Know The Coefficient Of Variation

Understanding the deposit fee coefficient of variation is a much-overlooked calculation when it comes to fee setting. While that sounds complicated, it is not, but it doesn’t matter as we are going to do it for you. While it may be different for your particular market, it is rare that we have seen those differences be meaningful to the decision process. After doing this for hundreds of markets, the below chart can likely be used by almost any bank.

Deposit Fee Coefficient of Variation

For any given product, banks set fees. If you look at the distribution of those fees and look at how wide or narrow they are you come up with a standard deviation. This is where you need a fee survey of not only banks in the area, but other alternatives such as credit unions, internet banks, mobile-only banks, and investment-driven banks such as Schwab or Fidelity. Here, this is where subscribing to a tool like Fee Builder from MarketRates Insight (which we do) or leveraging a consultant (we use Informa and also like Financial Shop Solutions) can save you valuable time and cost (not to mention gain you accuracy). You can also mystery shop to gather the information yourself if you are so inclined.

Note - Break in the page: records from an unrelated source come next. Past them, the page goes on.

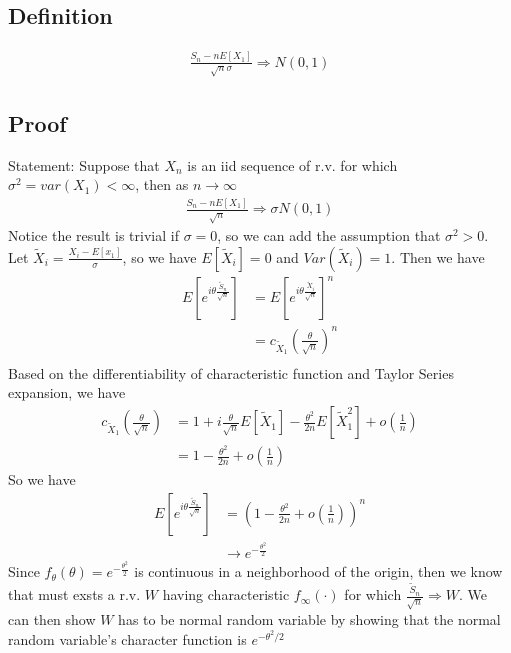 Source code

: \subsection{Definition}
    \begin{align*}
    \frac{S_n - n E[X_1]}{\sqrt{n}\sigma} \Rightarrow N(0,1)
    \end{align*}


\subsection{Proof}
Statement: Suppose that $X_n$ is an iid sequence of r.v. for which $\sigma^2 = var(X_1) < \infty$, then as $n \to \infty$ 
    \begin{align*}
        \frac{S_n - n E[X_1]}{\sqrt{n}} \Rightarrow \sigma N(0,1)
    \end{align*}
Notice the result is trivial if $\sigma = 0$, so we can add the assumption that $\sigma^2 > 0$. Let $\tilde{X}_i = \frac{X_i - E[x_1]}{\sigma}$, so we have $E[\tilde{X}_i]=0$ and $Var(\tilde{X}_i) = 1$. Then we have 
    \begin{align*}
        E[e^{i \theta \frac{\tilde{S}_n}{\sqrt{n}}}]
        & = E\left[  e^{i \theta \frac{\tilde{X}_i}{\sqrt{n}}} \right]^n\\
        & = c_{\tilde{X}_1}(\frac{\theta}{\sqrt{n}})^n \\
    \end{align*}
Based on the differentiability of characteristic function and Taylor Series expansion, we have 
    \begin{align*}
        c_{\tilde{X}_1}(\frac{\theta}{\sqrt{n}})
        & = 1 + i \frac{\theta}{\sqrt{n}} E[\tilde{X}_1] - \frac{\theta^2}{2n}E[\tilde{X}_1^2] + o(\frac{1}{n}) \\
        & = 1 - \frac{\theta^2}{2n} + o(\frac{1}{n})
    \end{align*}
So we have 
    \begin{align*}
        E[e^{i \theta \frac{\tilde{S}_n}{\sqrt{n}}}]
        & = (1 - \frac{\theta^2}{2n} + o(\frac{1}{n}))^n \\
        & \to e^{-\frac{\theta^2}{2}}
    \end{align*}
Since $f_\theta(\theta) = e^{-\frac{\theta^2}{2}}$ is continuous in a neighborhood of the origin, then we know that must exsts a r.v. $W$ having characteristic $f_\infty(\cdot)$ for which $\frac{\tilde{S}_n}{\sqrt{n}}\Rightarrow W$. We can then show $W$ has to be normal random variable by showing that the normal random variable's character function is $e^{-\theta^2/2}$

By recording where your competitors are pricing a given product, you can then calculate the standard deviation. Some deposit account attributes such as the minimum balance to open an account are wide, while some, like overdraft (OD) fees, are extremely narrow. By dividing the standard deviation by the mean of each fee level by-product, you get a ratio called the coefficient of variation. This allows different fees to be compared to each other.

How To Use The Coefficient Of Variation

In general, the higher percentage of the coefficient of variation to more dispersed a bank fees are and the more room you have to set your fees. Looked at the other way, setting your fees wrong, will have less of an impact. As a rule of thumb, a coefficient of over 50% (see the boxed area above) and you are generally safe to set your pricing against your competitors.

Then Add Elasticity

Of course, the above rule of thumb is just a general rule. Some customers are highly sensitive to certain fees or certain attributes (like minimum balance requirements) – your monthly account fees, for instance. If you want to upset a large number of customers the fastest, raise your monthly fees. Conversely, few customers will care if you raise your minimum open balance.

In general, when elasticities are 1.15 or greater, tread carefully. That is to say, when you increase your fees by 1% you sell 0.15% less (or lose customers) you are in fairly elastic territory and customers will react to small price changes.

Putting It All Together

Overlaying the coefficient of variation and elasticity you can see what products require more pricing attention. These are colored red and are a combination of a low coefficient and high elasticity. OD fees and monthly service charges are products where banks price in a relatively narrow range (more OD fees than monthly service charges) that have fee price sensitivity or elasticity. For these areas, banks need to do additional homework (a subject of a future blog). For categories that are green and for many of the yellow categories, it will make little difference if a bank gets its pricing wrong so setting these off your competitors is probably fine.

Since fees are so important, knowing when and when not to use your competitor’s pricing structure can save your bank from unintentionally hurting profitability (and customer satisfaction), while saving valuable resources when it doesn’t matter.